BRIEF: Reproduce exactly, and only, the lines below from the one containing "written in flex" through the one containing "in a number".

GIVEN ENTRIES:
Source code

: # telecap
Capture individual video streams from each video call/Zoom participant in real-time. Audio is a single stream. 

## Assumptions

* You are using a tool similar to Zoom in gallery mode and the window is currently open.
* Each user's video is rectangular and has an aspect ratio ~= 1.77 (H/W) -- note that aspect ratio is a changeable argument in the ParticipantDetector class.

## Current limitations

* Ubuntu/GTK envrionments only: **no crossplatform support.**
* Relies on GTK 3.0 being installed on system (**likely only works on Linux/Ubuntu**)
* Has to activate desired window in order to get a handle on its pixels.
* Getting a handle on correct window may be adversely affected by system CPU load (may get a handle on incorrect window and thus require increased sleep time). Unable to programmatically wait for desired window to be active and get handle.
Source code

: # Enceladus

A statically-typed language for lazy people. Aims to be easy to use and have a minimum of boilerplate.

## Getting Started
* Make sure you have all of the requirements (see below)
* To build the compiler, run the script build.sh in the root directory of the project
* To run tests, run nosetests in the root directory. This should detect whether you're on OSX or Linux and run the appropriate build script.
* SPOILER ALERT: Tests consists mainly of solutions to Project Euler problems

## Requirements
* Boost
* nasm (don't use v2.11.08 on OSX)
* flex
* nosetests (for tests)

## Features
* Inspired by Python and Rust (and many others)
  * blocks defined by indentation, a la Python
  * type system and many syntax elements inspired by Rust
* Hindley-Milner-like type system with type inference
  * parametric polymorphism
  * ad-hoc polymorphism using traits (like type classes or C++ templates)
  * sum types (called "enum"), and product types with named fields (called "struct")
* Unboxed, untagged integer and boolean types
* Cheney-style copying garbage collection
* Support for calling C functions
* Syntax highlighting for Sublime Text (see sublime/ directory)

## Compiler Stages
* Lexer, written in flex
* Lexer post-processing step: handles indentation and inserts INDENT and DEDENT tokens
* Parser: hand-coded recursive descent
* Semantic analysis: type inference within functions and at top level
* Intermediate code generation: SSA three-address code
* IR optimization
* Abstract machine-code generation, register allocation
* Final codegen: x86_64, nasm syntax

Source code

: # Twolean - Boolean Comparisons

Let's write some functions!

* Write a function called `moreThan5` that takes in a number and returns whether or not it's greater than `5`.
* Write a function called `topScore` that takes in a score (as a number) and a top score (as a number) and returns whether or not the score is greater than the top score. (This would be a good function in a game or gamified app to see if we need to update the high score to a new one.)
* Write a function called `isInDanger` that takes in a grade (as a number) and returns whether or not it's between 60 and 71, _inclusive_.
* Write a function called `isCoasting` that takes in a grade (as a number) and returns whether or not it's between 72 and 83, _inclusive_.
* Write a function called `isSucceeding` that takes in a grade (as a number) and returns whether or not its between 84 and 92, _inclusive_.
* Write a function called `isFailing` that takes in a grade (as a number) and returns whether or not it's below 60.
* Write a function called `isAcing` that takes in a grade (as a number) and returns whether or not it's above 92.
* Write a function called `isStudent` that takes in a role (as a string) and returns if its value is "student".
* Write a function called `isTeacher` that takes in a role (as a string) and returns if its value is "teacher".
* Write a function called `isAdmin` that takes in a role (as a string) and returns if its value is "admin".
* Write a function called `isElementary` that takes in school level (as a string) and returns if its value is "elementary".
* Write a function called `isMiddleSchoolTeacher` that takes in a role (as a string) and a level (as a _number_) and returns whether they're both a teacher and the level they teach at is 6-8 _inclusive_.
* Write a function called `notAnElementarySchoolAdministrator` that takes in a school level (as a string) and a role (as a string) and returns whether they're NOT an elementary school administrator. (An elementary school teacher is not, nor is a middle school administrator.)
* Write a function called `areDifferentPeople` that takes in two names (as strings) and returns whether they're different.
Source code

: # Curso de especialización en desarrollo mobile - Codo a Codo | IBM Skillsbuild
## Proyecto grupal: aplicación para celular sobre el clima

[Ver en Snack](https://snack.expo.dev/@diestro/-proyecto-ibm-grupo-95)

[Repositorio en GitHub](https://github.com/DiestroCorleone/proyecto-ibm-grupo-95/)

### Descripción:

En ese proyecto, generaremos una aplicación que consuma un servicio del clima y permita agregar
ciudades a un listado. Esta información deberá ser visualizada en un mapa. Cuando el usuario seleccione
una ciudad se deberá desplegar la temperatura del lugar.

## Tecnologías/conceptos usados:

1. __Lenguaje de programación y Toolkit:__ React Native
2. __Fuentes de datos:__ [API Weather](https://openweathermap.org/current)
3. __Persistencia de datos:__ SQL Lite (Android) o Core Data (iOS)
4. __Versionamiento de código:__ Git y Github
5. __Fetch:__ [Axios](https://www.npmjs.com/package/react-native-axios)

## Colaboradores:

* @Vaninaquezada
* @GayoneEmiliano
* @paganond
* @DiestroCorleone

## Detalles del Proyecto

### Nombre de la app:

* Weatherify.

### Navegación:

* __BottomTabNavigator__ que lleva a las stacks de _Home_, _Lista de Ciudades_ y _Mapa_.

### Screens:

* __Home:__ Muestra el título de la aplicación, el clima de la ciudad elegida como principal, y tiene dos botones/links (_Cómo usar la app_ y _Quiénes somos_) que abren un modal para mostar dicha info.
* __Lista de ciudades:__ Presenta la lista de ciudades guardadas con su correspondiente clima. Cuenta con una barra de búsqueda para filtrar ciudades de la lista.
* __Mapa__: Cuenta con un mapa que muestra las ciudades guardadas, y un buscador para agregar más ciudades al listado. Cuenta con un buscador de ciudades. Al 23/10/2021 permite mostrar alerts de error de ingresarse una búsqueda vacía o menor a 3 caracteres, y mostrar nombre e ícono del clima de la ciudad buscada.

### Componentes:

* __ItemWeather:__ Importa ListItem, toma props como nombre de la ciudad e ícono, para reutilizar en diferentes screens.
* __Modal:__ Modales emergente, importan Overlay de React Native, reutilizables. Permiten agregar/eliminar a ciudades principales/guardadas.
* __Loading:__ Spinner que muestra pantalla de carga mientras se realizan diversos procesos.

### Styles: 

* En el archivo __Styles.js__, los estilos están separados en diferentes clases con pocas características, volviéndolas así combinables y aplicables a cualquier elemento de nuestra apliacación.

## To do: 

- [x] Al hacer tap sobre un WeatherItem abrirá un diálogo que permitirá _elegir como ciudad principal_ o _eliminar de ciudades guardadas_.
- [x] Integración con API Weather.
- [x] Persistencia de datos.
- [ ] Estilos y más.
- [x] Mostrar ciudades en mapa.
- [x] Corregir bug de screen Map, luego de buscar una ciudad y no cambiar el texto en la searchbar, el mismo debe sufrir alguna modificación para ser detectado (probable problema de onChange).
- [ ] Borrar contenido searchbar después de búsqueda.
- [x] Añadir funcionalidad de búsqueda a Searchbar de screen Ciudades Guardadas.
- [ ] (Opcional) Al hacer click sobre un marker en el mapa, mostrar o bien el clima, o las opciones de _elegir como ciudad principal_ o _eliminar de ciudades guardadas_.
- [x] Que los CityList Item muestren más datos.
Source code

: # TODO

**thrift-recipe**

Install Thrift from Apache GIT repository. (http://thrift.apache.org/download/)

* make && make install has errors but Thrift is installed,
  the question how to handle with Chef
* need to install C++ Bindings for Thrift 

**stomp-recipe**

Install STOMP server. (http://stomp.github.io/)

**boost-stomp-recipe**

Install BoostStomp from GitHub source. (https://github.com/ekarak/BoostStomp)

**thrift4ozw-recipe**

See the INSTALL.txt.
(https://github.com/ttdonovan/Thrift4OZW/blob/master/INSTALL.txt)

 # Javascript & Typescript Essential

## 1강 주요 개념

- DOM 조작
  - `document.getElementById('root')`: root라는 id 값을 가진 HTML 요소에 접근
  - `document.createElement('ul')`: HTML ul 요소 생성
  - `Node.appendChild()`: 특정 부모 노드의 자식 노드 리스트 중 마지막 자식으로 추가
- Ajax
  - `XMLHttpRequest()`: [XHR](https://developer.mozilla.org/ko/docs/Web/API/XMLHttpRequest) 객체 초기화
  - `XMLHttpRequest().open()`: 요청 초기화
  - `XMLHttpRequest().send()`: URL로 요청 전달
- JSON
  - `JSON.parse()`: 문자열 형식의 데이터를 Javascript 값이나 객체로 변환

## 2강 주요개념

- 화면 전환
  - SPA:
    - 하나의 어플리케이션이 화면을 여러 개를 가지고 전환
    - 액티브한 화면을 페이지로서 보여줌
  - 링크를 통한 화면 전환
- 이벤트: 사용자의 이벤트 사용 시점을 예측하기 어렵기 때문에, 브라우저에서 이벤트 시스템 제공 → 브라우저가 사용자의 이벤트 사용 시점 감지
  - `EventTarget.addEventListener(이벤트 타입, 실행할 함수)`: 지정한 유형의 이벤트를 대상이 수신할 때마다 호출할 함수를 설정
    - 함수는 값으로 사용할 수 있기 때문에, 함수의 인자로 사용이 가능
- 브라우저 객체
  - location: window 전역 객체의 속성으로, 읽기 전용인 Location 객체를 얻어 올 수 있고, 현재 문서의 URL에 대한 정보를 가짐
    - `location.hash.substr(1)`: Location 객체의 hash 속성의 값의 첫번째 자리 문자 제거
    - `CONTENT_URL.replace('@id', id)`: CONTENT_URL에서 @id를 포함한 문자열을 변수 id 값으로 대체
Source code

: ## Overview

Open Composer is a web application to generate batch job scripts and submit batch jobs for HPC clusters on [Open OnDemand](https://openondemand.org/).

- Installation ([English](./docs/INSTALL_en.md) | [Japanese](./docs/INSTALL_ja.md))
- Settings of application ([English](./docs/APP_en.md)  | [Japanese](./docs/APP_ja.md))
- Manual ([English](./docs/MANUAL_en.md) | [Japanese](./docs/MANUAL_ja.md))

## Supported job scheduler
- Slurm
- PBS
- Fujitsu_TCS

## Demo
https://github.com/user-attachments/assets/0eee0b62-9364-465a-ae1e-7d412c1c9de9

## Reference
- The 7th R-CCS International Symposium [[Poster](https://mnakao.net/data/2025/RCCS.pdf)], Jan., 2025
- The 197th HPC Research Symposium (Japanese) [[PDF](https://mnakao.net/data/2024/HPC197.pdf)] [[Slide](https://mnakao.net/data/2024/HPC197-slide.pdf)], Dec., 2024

ANSWER TO THE PROBLEM:
* Lexer, written in flex
* Lexer post-processing step: handles indentation and inserts INDENT and DEDENT tokens
* Parser: hand-coded recursive descent
* Semantic analysis: type inference within functions and at top level
* Intermediate code generation: SSA three-address code
* IR optimization
* Abstract machine-code generation, register allocation
* Final codegen: x86_64, nasm syntax

Source code

: # Twolean - Boolean Comparisons

Let's write some functions!

* Write a function called `moreThan5` that takes in a number and returns whether or not it's greater than `5`.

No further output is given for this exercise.